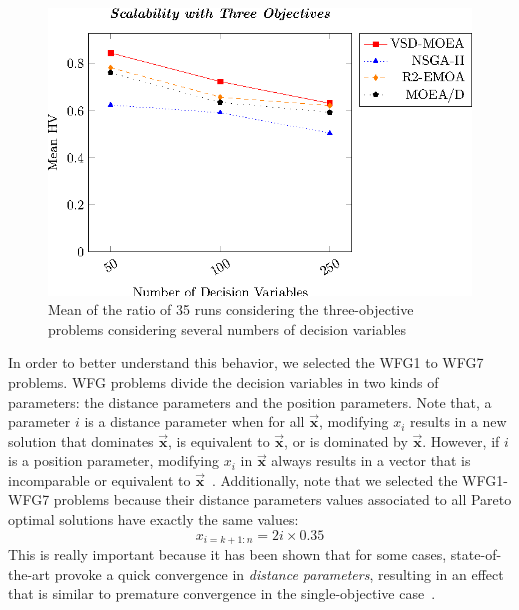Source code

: \begin{figure}[t]
\centering
\includegraphics[scale=0.85]{Images/Graphic-Scalability-3obj_tikz-figure0.eps}
%
\caption{Mean of the \HV{} ratio of 35 runs considering the three-objective problems considering several numbers of decision variables} \label{fig:variable-decision-scalability-3obj}
\end{figure}

In order to better understand this behavior, we selected the WFG1 to WFG7 problems.
%
WFG problems divide the decision variables in two kinds of parameters: the distance parameters and the position parameters.
%
Note that, a parameter $i$ is a distance parameter when for all $\vec{\mathbf{x}}$, modifying $x_i$ results in a new solution 
that dominates $\vec{\mathbf{x}}$, is equivalent to $\vec{\mathbf{x}}$, or is dominated by $\vec{\mathbf{x}}$.
%
However, if $i$ is a position parameter, modifying $x_i$ in $\vec{\mathbf{x}}$ always results in a vector that is incomparable or 
equivalent to $\vec{\mathbf{x}}$~\cite{huband2005scalable}.
%
Additionally, note that we selected the WFG1-WFG7 problems because their distance parameters values associated to all Pareto optimal solutions 
have exactly the same values:
%
\begin{equation}
   x_{i=k+1:n} = 2i \times 0.35
\end{equation}
%
This is really important because it has been shown that for some cases, state-of-the-art
\MOEAS{} provoke a quick convergence in \textit{distance parameters}, resulting in an effect that is similar to premature convergence
in the single-objective case~\cite{Joel:GDE3_CEC09}.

------------

#### [PROBLEM DESCRIPTION]
Go through the entries and count the lines where the word "that" appears; give only the count.

#### [EXERCISE RESPONSE]
6